Gather every line in the records below that contains the word "yeniDeger".

━━ Data ━━

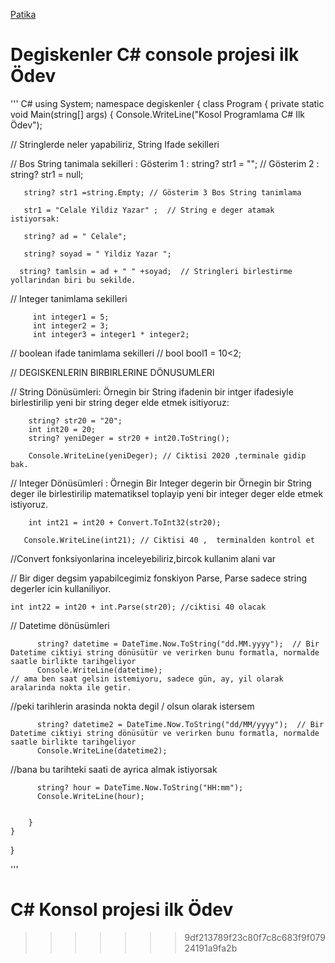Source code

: 
[Patika](www.patika.dev)

# Degiskenler C# console projesi ilk Ödev

''' C#
using System;
namespace degiskenler
{
 class Program
{
    private static void Main(string[] args)
    {
        Console.WriteLine("Kosol Programlama C# Ilk Ödev");

// Stringlerde neler yapabiliriz, String Ifade sekilleri

// Bos String tanimala sekilleri :   Gösterim 1 : string? str1 = "";     // Gösterim 2 :     string? str1 = null;

       string? str1 =string.Empty; // Gösterim 3 Bos String tanimlama

       str1 = "Celale Yildiz Yazar" ;  // String e deger atamak istiyorsak:
        
       string? ad = " Celale";
       
       string? soyad = " Yildiz Yazar ";

      string? tamlsin = ad + " " +soyad;  // Stringleri birlestirme yollarindan biri bu sekilde.

// Integer tanimlama sekilleri

         int integer1 = 5;
         int integer2 = 3;
         int integer3 = integer1 * integer2;

// boolean ifade tanimlama sekilleri    //   bool bool1 = 10<2;

// DEGISKENLERIN BIRBIRLERINE DÖNUSUMLERI

// String Dönüsümleri: Örnegin bir String ifadenin  bir intger ifadesiyle birlestirilip yeni bir string deger elde etmek isitiyoruz:

        string? str20 = "20";
        int int20 = 20;
        string? yeniDeger = str20 + int20.ToString();
        
        Console.WriteLine(yeniDeger); // Ciktisi 2020 ,terminale gidip bak.

//  Integer Dönüsümleri : Örnegin Bir Integer degerin bir Örnegin bir String deger ile birlestirilip matematiksel toplayip yeni bir integer deger elde etmek istiyoruz.

        int int21 = int20 + Convert.ToInt32(str20);
        
       Console.WriteLine(int21); // Ciktisi 40 ,  terminalden kontrol et

//Convert fonksiyonlarina inceleyebiliriz,bircok kullanim alani var


// Bir diger degsim yapabilcegimiz fonskiyon Parse, Parse sadece string degerler icin kullaniliyor.

    int int22 = int20 + int.Parse(str20); //ciktisi 40 olacak

// Datetime dönüsümleri

          string? datetime = DateTime.Now.ToString("dd.MM.yyyy");  // Bir Datetime ciktiyi string dönüsütür ve verirken bunu formatla, normalde saatle birlikte tarihgeliyor
          Console.WriteLine(datetime);                                                            // ama ben saat gelsin istemiyoru, sadece gün, ay, yil olarak aralarinda nokta ile getir.

//peki tarihlerin arasinda nokta degil / olsun olarak istersem 

          string? datetime2 = DateTime.Now.ToString("dd/MM/yyyy");  // Bir Datetime ciktiyi string dönüsütür ve verirken bunu formatla, normalde saatle birlikte tarihgeliyor
          Console.WriteLine(datetime2);  

//bana bu tarihteki saati de ayrica almak istiyorsak

          string? hour = DateTime.Now.ToString("HH:mm");
          Console.WriteLine(hour);
        
 
        }
    }
}


'''

# C# Konsol projesi ilk Ödev
>>>>>>> 9df213789f23c80f7c8c683f9f07924191a9fa2b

━━━

▶ _Problem solution_:
        string? yeniDeger = str20 + int20.ToString();
        Console.WriteLine(yeniDeger); // Ciktisi 2020 ,terminale gidip bak.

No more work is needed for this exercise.